Windy Gay's profile

ENYA COMPETITION :: Harlem's Table

HARLEM'S TABLE
Team Design: WIndy Gay + Patrick Sinnott
This project seeks to release the ritual of food from its current condition of mass-processing, monoculture
and extensive packaging and shipping. By focusing on the ritual of food the project contradicts the site’s past as an iconic place of waste and consumption. The ritual of food goes beyond providing fresh produce to local residence. It re-engages the neighborhood with seven iterations of the basic, yet profound relationship to physical and cultural sustenance. This includes preparation (soil and seeds), cultivation, harvest, the craft of preserving and preparing a meal and, most importantly, the time of sharing - set around a community table. The central feature of this design is the Harlem Table.
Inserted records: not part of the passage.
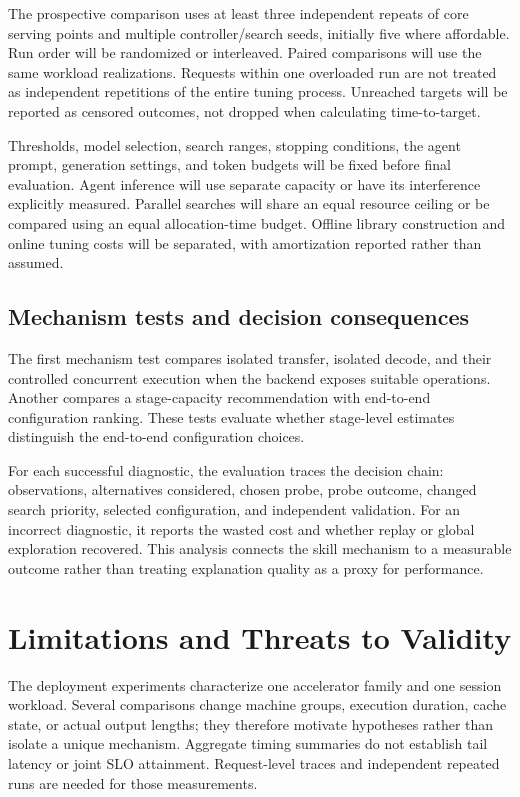 \documentclass[11pt,a4paper]{article}
\begin{document}
The prospective comparison uses at least three independent repeats of core serving points and multiple controller/search seeds, initially five where affordable. Run order will be randomized or interleaved. Paired comparisons will use the same workload realizations. Requests within one overloaded run are not treated as independent repetitions of the entire tuning process. Unreached targets will be reported as censored outcomes, not dropped when calculating time-to-target.

Thresholds, model selection, search ranges, stopping conditions, the agent prompt, generation settings, and token budgets will be fixed before final evaluation. Agent inference will use separate capacity or have its interference explicitly measured. Parallel searches will share an equal resource ceiling or be compared using an equal allocation-time budget. Offline library construction and online tuning costs will be separated, with amortization reported rather than assumed.

\subsection{Mechanism tests and decision consequences}
The first mechanism test compares isolated transfer, isolated decode, and their controlled concurrent execution when the backend exposes suitable operations. Another compares a stage-capacity recommendation with end-to-end configuration ranking. These tests evaluate whether stage-level estimates distinguish the end-to-end configuration choices.

For each successful diagnostic, the evaluation traces the decision chain: observations, alternatives considered, chosen probe, probe outcome, changed search priority, selected configuration, and independent validation. For an incorrect diagnostic, it reports the wasted cost and whether replay or global exploration recovered. This analysis connects the skill mechanism to a measurable outcome rather than treating explanation quality as a proxy for performance.



\section{Limitations and Threats to Validity}
The deployment experiments characterize one accelerator family and one session workload. Several comparisons change machine groups, execution duration, cache state, or actual output lengths; they therefore motivate hypotheses rather than isolate a unique mechanism. Aggregate timing summaries do not establish tail latency or joint SLO attainment. Request-level traces and independent repeated runs are needed for those measurements.
\end{document}
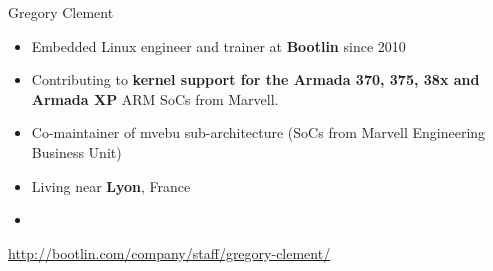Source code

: \begin{frame}{Gregory Clement}
    \begin{itemize}
	\item Embedded Linux engineer and trainer at {\bf Bootlin}
              since 2010
	\item Contributing to {\bf kernel support for the Armada 370, 375, 38x and
	      Armada XP} ARM SoCs from Marvell.
	\item Co-maintainer of mvebu sub-architecture (SoCs from Marvell
    	      Engineering Business Unit)
	\item Living near {\bf Lyon}, France
	\item {}
    \end{itemize}
    {\small \url{http://bootlin.com/company/staff/gregory-clement/}}
\end{frame}
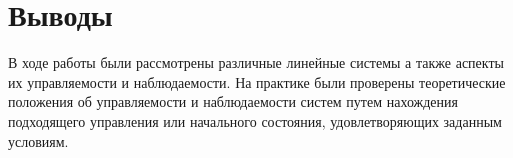 
\FloatBarrier

\FloatBarrier

\FloatBarrier

\FloatBarrier 

\FloatBarrier

\section{Выводы}
В ходе работы были рассмотрены различные линейные системы а также 
аспекты их управляемости и наблюдаемости. На практике были проверены 
теоретические положения об управляемости и наблюдаемости систем путем 
нахождения подходящего управления или начального состояния, удовлетворяющих 
заданным условиям. 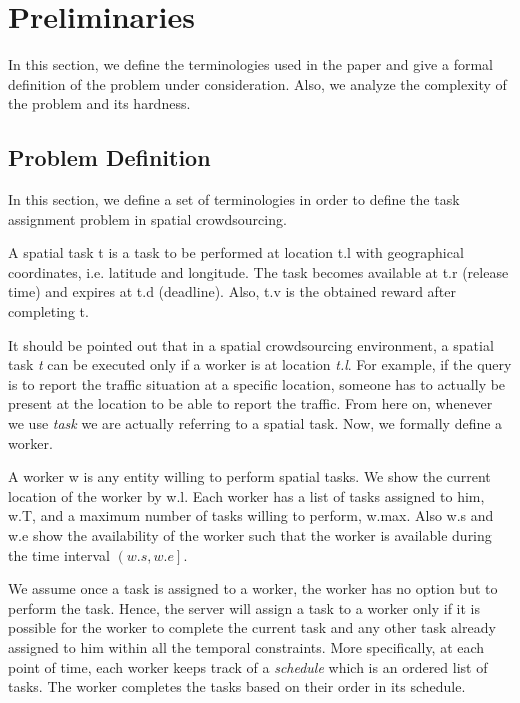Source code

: \section{Preliminaries}

In this section, we define the terminologies used in the paper and give a formal definition of the problem under consideration. Also, we analyze the complexity of the problem and its hardness.

\subsection{Problem Definition}
\label{subsec:problemdef}

In this section, we define a set of terminologies in order to define the task assignment problem in spatial crowdsourcing.

\begin{definition} 
A spatial task t is a task to be performed at location t.l with geographical coordinates, i.e. latitude and longitude. The task becomes available at t.r (release time) and expires at t.d (deadline). Also, t.v is the obtained reward after completing t.
\end{definition}

It should be pointed out that in a spatial crowdsourcing environment, a spatial task \emph{t} can be executed only if a worker is at location \emph{t.l}. For example, if the query is to report the traffic situation at a specific location, someone has to actually be present at the location to be able to report the traffic. From here on, whenever we use \emph{task} we are actually referring to a spatial task. Now, we formally define a worker.

\begin{definition} [Worker]
A worker w is any entity willing to perform spatial tasks. We show the current location of the worker by w.l. Each worker has a list of tasks assigned to him, w.T, and a maximum number of tasks willing to perform, w.max. Also w.s and w.e show the availability of the worker such that the worker is available during the time interval $\left( w.s, w.e \right]$.
\end{definition}

We assume once a task is assigned to a worker, the worker has no option but to perform the task. Hence, the server will assign a task to a worker only if it is possible for the worker to complete the current task and any other task already assigned to him within all the temporal constraints. More specifically, at each point of time, each worker keeps track of a \textit{schedule} which is an ordered list of tasks. The worker completes the tasks based on their order in its schedule.


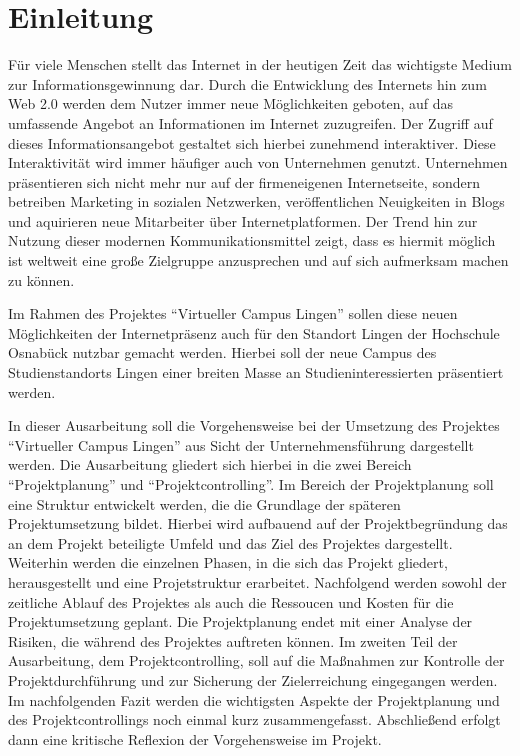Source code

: \section{Einleitung}
\label{sec:Einleitung}

Für viele Menschen stellt das Internet in der heutigen Zeit das wichtigste
Medium zur Informationsgewinnung dar. Durch die Entwicklung des Internets hin
zum Web 2.0 werden dem Nutzer immer neue Möglichkeiten geboten, auf das
umfassende Angebot an Informationen im Internet zuzugreifen. Der Zugriff auf
dieses Informationsangebot gestaltet sich hierbei zunehmend interaktiver.
Diese Interaktivität wird immer häufiger auch von Unternehmen genutzt.
Unternehmen präsentieren sich nicht mehr nur auf der firmeneigenen
Internetseite, sondern betreiben Marketing in sozialen Netzwerken,
veröffentlichen Neuigkeiten in Blogs und aquirieren neue Mitarbeiter über
Internetplatformen. Der Trend hin zur Nutzung dieser modernen
Kommunikationsmittel zeigt, dass es hiermit möglich ist weltweit eine große
Zielgruppe anzusprechen und auf sich aufmerksam machen zu können.

Im Rahmen des Projektes "`Virtueller Campus Lingen"' sollen diese neuen
Möglichkeiten der Internetpräsenz auch für den Standort Lingen der Hochschule
Osnabück nutzbar gemacht werden. Hierbei soll der neue Campus des
Studienstandorts Lingen einer breiten Masse an Studieninteressierten
präsentiert werden.

In dieser Ausarbeitung soll die Vorgehensweise bei der Umsetzung des Projektes
"`Virtueller Campus Lingen"' aus Sicht der Unternehmensführung dargestellt
werden. Die Ausarbeitung gliedert sich hierbei in die zwei Bereich
"`Projektplanung"' und "`Projektcontrolling"'. Im Bereich der Projektplanung
soll eine Struktur entwickelt werden, die die Grundlage der späteren
Projektumsetzung bildet. Hierbei wird aufbauend auf der Projektbegründung das an
dem Projekt beteiligte Umfeld und das Ziel des Projektes dargestellt. Weiterhin
werden die einzelnen Phasen, in die sich das Projekt gliedert, herausgestellt
und eine Projetstruktur erarbeitet. Nachfolgend werden sowohl der zeitliche
Ablauf des Projektes als auch die Ressoucen und Kosten für die Projektumsetzung
geplant. Die Projektplanung endet mit einer Analyse der Risiken, die während des
Projektes auftreten können. Im zweiten Teil der Ausarbeitung, dem
Projektcontrolling, soll auf die Maßnahmen zur Kontrolle der Projektdurchführung
und zur Sicherung der Zielerreichung eingegangen werden. Im nachfolgenden
Fazit werden die wichtigsten Aspekte der Projektplanung und des
Projektcontrollings noch einmal kurz zusammengefasst. Abschließend erfolgt
dann eine kritische Reflexion der Vorgehensweise im Projekt.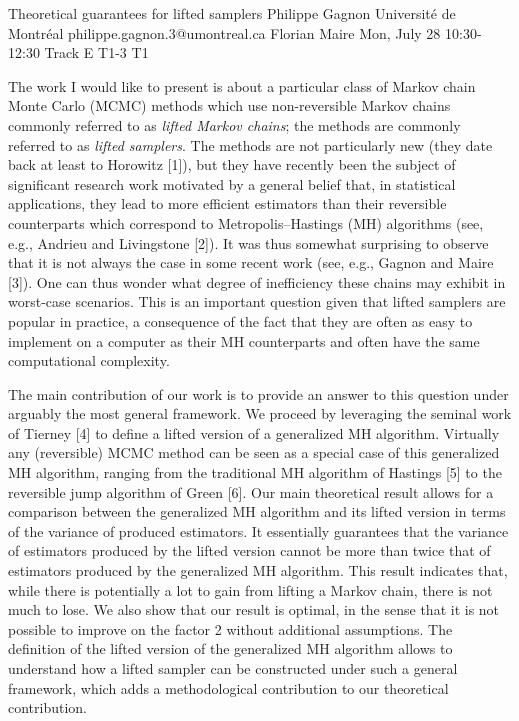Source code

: \begin{talk}
  {Theoretical guarantees for lifted samplers}%
  {Philippe Gagnon}%
  {Université de Montréal}%
  {philippe.gagnon.3@umontreal.ca}%
  {Florian Maire}%
  {}%
  {Mon, July 28 10:30-12:30 Track E}%
  {T1-3}%
  {T1}%
			
The work I would like to present is about a particular class of Markov chain Monte Carlo (MCMC) methods which use non-reversible Markov chains commonly referred to as \textit{lifted Markov chains}; the methods are commonly referred to as \textit{lifted samplers}. The methods are not particularly new (they date back at least to Horowitz [1]), but they have recently been the subject of significant research work motivated by a general belief that, in statistical applications, they lead to more efficient estimators than their reversible counterparts which correspond to Metropolis--Hastings (MH) algorithms (see, e.g., Andrieu and Livingstone [2]). It was thus somewhat surprising to observe that it is not always the case in some recent work (see, e.g., Gagnon and Maire [3]). One can thus wonder what degree of inefficiency these chains may exhibit in worst-case scenarios. This is an important question given that lifted samplers are popular in practice, a consequence of the fact that they are often as easy to implement on a computer as their MH counterparts and often have the same computational complexity.

The main contribution of our work is to provide an answer to this question under arguably the most general framework. We proceed by leveraging the seminal work of Tierney [4] to define a lifted version of a generalized MH algorithm. Virtually any (reversible) MCMC method can be seen as a special case of this generalized MH algorithm, ranging from the traditional MH algorithm of Hastings [5] to the reversible jump algorithm of Green [6]. Our main theoretical result allows for a comparison between the generalized MH algorithm and its lifted version in terms of the variance of produced estimators. It essentially guarantees that the variance of estimators produced by the lifted version cannot be more than twice that of estimators produced by the generalized MH algorithm. This result indicates that, while there is potentially a lot to gain from lifting a Markov chain, there is not much to lose. We also show that our result is optimal, in the sense that it is not possible to improve on the factor 2 without additional assumptions. The definition of the lifted version of the generalized MH algorithm allows to understand how a lifted sampler can be constructed under such a general framework, which adds a methodological contribution to our theoretical contribution.


\end{talk}
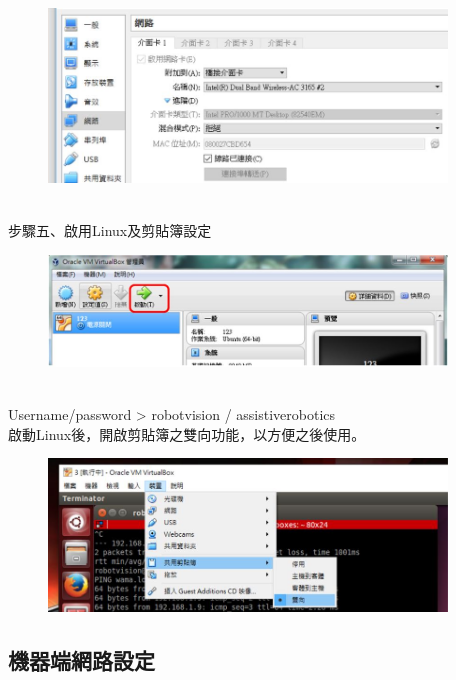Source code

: \documentclass{article}
\begin{document}
\begin{figure}[htp]
    \begin{center}
        \includegraphics[width=300pt]{pic/圖片6.jpg}
    \end{center}
\end{figure}
\\步驟五、啟用Linux及剪貼簿設定
\begin{figure}[htp]
    \begin{center}
        \includegraphics[width=300pt]{pic/圖片7.jpg}
    \end{center}
\end{figure}
\\Username/password > robotvision / assistiverobotics
\\啟動Linux後，開啟剪貼簿之雙向功能，以方便之後使用。
\begin{figure}[htp]
    \begin{center}
        \includegraphics[width=300pt]{pic/圖片8.jpg}
    \end{center}
\end{figure}


\subsection{機器端網路設定}
\end{document}
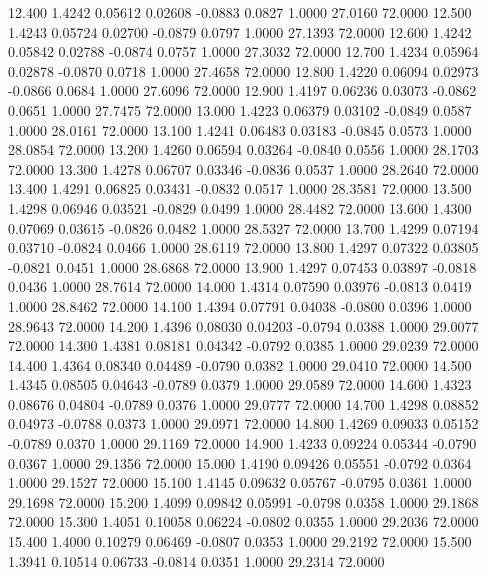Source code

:   12.400   1.4242   0.05612   0.02608  -0.0883   0.0827   1.0000  27.0160  72.0000
  12.500   1.4243   0.05724   0.02700  -0.0879   0.0797   1.0000  27.1393  72.0000
  12.600   1.4242   0.05842   0.02788  -0.0874   0.0757   1.0000  27.3032  72.0000
  12.700   1.4234   0.05964   0.02878  -0.0870   0.0718   1.0000  27.4658  72.0000
  12.800   1.4220   0.06094   0.02973  -0.0866   0.0684   1.0000  27.6096  72.0000
  12.900   1.4197   0.06236   0.03073  -0.0862   0.0651   1.0000  27.7475  72.0000
  13.000   1.4223   0.06379   0.03102  -0.0849   0.0587   1.0000  28.0161  72.0000
  13.100   1.4241   0.06483   0.03183  -0.0845   0.0573   1.0000  28.0854  72.0000
  13.200   1.4260   0.06594   0.03264  -0.0840   0.0556   1.0000  28.1703  72.0000
  13.300   1.4278   0.06707   0.03346  -0.0836   0.0537   1.0000  28.2640  72.0000
  13.400   1.4291   0.06825   0.03431  -0.0832   0.0517   1.0000  28.3581  72.0000
  13.500   1.4298   0.06946   0.03521  -0.0829   0.0499   1.0000  28.4482  72.0000
  13.600   1.4300   0.07069   0.03615  -0.0826   0.0482   1.0000  28.5327  72.0000
  13.700   1.4299   0.07194   0.03710  -0.0824   0.0466   1.0000  28.6119  72.0000
  13.800   1.4297   0.07322   0.03805  -0.0821   0.0451   1.0000  28.6868  72.0000
  13.900   1.4297   0.07453   0.03897  -0.0818   0.0436   1.0000  28.7614  72.0000
  14.000   1.4314   0.07590   0.03976  -0.0813   0.0419   1.0000  28.8462  72.0000
  14.100   1.4394   0.07791   0.04038  -0.0800   0.0396   1.0000  28.9643  72.0000
  14.200   1.4396   0.08030   0.04203  -0.0794   0.0388   1.0000  29.0077  72.0000
  14.300   1.4381   0.08181   0.04342  -0.0792   0.0385   1.0000  29.0239  72.0000
  14.400   1.4364   0.08340   0.04489  -0.0790   0.0382   1.0000  29.0410  72.0000
  14.500   1.4345   0.08505   0.04643  -0.0789   0.0379   1.0000  29.0589  72.0000
  14.600   1.4323   0.08676   0.04804  -0.0789   0.0376   1.0000  29.0777  72.0000
  14.700   1.4298   0.08852   0.04973  -0.0788   0.0373   1.0000  29.0971  72.0000
  14.800   1.4269   0.09033   0.05152  -0.0789   0.0370   1.0000  29.1169  72.0000
  14.900   1.4233   0.09224   0.05344  -0.0790   0.0367   1.0000  29.1356  72.0000
  15.000   1.4190   0.09426   0.05551  -0.0792   0.0364   1.0000  29.1527  72.0000
  15.100   1.4145   0.09632   0.05767  -0.0795   0.0361   1.0000  29.1698  72.0000
  15.200   1.4099   0.09842   0.05991  -0.0798   0.0358   1.0000  29.1868  72.0000
  15.300   1.4051   0.10058   0.06224  -0.0802   0.0355   1.0000  29.2036  72.0000
  15.400   1.4000   0.10279   0.06469  -0.0807   0.0353   1.0000  29.2192  72.0000
  15.500   1.3941   0.10514   0.06733  -0.0814   0.0351   1.0000  29.2314  72.0000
All other ritual activities occurring on the site return to the table. Set within a grand hall, the table is the site’s pulse. On any given day you may find the culinary school teaching children how to can green beans, at the other end of the room you may find volunteers starting seeds for the spring planting season or cleaning tools, and you may also find local residents sharing a meal prepared from one of the recipes found in the recipe library. Other components of the ritual manifest in the form of agricultural piers, a recipe bank with walls of community-told food narratives, a green house conservatory, and a restored salt marsh wetland. Each are connected through a series of pedestrian catwalks, projecting urbanites into the reeds, water and sky. All parts of the ritual occur locally on site, while also reaching back into the community in the form of recycled wooden crates retrofitted for easy distribution. These crates might contain soil, plants, or even tools from the tool leaning library or canning supplies from the presevation stock. The DIY quality of the space remains urban and grassroots. The space is meant to engender innovation and community agency
Outreach to existing community networks comes in multiple forms.  Including, providing programs as well as through distribution.  Crates are attached to mobile carts and can be attached to bikes, delivered by van or picked up by foot or car. distribution is centralized at the intersection of  West 135th street and the shore, as well as utilizing the recently decomissioned 12th street east of the site.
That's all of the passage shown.